Task item:
Your answer must contain each line of the listing in which "start" appears, copied in full.

# # # # #

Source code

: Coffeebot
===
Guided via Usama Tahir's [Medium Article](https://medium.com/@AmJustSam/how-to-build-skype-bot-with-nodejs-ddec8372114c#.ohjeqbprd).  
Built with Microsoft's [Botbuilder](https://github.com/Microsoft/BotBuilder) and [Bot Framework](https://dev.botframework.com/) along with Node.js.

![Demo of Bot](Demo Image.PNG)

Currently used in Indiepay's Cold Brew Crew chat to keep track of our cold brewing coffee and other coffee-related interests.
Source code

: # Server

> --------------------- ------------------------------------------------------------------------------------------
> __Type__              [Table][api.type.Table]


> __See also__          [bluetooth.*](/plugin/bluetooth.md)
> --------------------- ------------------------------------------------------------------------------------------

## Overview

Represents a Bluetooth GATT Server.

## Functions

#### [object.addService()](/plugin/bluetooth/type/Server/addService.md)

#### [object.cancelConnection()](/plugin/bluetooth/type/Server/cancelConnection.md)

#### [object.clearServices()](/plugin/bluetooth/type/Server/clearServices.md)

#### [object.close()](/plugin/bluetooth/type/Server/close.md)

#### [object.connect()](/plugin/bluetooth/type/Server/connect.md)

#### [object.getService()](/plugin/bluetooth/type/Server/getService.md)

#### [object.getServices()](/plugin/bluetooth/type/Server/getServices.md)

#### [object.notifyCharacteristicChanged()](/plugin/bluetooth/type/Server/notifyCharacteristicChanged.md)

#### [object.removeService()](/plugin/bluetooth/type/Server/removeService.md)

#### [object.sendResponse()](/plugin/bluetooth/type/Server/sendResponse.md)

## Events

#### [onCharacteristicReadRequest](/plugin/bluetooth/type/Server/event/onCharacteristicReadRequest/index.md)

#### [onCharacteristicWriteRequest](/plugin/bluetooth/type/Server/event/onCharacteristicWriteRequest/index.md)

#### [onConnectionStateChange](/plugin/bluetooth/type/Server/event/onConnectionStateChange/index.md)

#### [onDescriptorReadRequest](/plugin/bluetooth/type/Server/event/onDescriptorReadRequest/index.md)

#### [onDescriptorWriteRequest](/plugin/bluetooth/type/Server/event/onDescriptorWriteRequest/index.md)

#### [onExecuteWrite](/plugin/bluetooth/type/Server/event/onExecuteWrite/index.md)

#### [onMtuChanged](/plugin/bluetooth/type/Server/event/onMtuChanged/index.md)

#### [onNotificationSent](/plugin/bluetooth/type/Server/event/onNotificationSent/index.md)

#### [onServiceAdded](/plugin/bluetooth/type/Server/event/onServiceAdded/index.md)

# # # # #

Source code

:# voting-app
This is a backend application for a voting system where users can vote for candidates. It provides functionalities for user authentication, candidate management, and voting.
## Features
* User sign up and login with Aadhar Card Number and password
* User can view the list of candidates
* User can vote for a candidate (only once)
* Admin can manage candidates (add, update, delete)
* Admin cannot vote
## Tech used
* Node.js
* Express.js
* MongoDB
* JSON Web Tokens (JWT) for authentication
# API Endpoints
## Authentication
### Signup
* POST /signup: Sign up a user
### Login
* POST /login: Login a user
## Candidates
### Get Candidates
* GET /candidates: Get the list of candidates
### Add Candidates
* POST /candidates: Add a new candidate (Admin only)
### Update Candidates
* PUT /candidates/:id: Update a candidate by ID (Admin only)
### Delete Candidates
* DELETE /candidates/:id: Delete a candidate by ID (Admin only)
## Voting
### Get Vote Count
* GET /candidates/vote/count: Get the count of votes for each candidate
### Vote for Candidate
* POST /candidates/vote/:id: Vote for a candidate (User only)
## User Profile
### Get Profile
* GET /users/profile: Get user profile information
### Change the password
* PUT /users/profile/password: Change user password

# # # # #

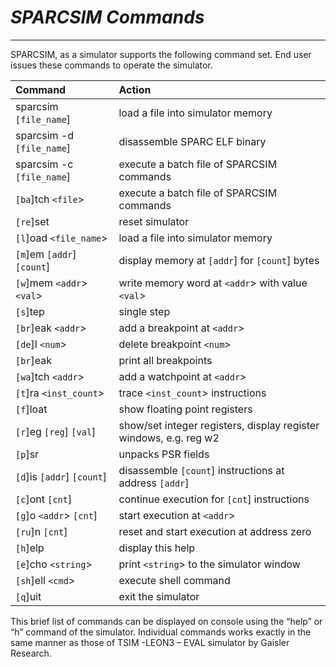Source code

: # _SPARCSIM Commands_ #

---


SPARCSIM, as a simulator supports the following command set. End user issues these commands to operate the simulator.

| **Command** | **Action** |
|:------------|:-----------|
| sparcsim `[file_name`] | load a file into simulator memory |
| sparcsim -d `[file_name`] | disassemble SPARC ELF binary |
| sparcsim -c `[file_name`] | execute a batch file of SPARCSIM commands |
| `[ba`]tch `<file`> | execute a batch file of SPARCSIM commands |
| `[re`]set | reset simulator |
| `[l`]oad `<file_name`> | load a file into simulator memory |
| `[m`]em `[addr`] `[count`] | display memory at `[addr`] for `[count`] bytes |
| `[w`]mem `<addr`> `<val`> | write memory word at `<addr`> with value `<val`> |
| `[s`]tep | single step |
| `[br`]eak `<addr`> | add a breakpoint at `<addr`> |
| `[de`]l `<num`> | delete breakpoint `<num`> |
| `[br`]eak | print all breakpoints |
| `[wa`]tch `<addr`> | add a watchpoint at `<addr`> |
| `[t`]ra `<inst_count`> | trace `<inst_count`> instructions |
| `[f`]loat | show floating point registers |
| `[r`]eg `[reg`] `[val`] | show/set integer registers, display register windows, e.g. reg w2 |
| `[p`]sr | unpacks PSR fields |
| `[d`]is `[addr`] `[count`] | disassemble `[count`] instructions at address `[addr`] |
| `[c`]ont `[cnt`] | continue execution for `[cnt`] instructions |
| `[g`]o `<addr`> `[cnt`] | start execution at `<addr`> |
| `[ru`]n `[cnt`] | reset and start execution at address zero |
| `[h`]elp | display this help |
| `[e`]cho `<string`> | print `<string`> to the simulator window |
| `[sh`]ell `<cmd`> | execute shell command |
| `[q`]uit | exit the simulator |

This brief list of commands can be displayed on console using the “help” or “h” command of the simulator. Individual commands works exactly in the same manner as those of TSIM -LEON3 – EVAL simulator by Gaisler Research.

# # # # #

Response box:
| `[g`]o `<addr`> `[cnt`] | start execution at `<addr`> |
| `[ru`]n `[cnt`] | reset and start execution at address zero |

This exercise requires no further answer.